Starting with the trip to London, I have engaged myself more seriously in Christmas shopping. This week I have been to the mall Nova and also downtown Lund, and actually found several items suitable for presents. In addition, my favorite clothing store had half price off the sales price. Pretty affordable, and I got two tops mainly to have at work. My work outfit generally includes jeans and a jersey top. The stacks and the remote storages are not particularly clean, we walk on concrete floors, there is always a risk of getting the shirt stuck in the compact shelving systems, and the car we drive is old and no one cleans it. I make sure the clothes I wear are appropriate, and I never buy any expensive clothes for work. But I keep a blouse there that I wear when I have desk duty. Wearing jewelry on my hands or long necklaces is out of the question (risk of getting stuck in moving shelves). Normally I ruin one or two wristwatches every year when I accidentally scrape them against the metal shelves. There are worse accidents that can happen, of course, but I have been lucky. I was really close to falling down from the loading dock at one of the storages once. Driving a car in a town where 90% of the cyclists (= the students) are completely unaware of the world around them is also dangerous. I have seen a young woman riding her bike while writing a text message on her cell phone, for instance.

Yesterday there was a severe rainstorm, up to 40 meters per second. The rain was coming from the side and it was impossible to keep dry. I was worried about the train service, so I skipped the swimming and went home early. Later in the evening one train had run into falling trees, but it was all cleared this morning. It's not so cold here, it's about 8-10 centigrades and rather wet.
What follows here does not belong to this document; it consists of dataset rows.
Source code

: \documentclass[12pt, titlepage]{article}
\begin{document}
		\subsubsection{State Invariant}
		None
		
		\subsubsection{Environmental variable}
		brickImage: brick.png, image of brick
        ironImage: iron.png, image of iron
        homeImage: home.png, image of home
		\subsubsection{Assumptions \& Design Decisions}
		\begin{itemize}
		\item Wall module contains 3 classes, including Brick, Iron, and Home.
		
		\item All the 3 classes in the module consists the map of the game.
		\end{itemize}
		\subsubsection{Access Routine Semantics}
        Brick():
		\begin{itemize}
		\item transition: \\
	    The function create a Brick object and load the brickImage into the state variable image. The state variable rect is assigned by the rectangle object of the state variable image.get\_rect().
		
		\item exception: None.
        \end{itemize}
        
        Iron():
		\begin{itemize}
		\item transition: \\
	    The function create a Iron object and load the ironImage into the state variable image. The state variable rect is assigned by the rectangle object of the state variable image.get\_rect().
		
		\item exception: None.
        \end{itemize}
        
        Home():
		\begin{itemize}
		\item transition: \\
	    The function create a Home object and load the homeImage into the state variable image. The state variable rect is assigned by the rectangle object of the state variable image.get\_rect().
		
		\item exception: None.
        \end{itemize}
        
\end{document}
This afternoon I attended a seminar on the Dewey Decimal Classification. It's a classification system for books used mainly in the English speaking world. For some reason (I have yet to figure out why) all the academic libraries in Sweden will start using this system in 2011. We have up until now had our own system, SAB, consisting of combinations of letters. Dewey is a number system. Even though I have visited an enormous amount of libraries in the US, I have never been able to fully understand the Dewey system. Changing the system will have profound effects on many levels for us. On the way from the seminar I began discussing this with one of our catalogers and she said that we will probably have to re-organize the open collections (70 000 books). In the open collections the books are placed according to subject, which means that we will have to change the call numbers on all of them. Not a project I'm looking forward to, really.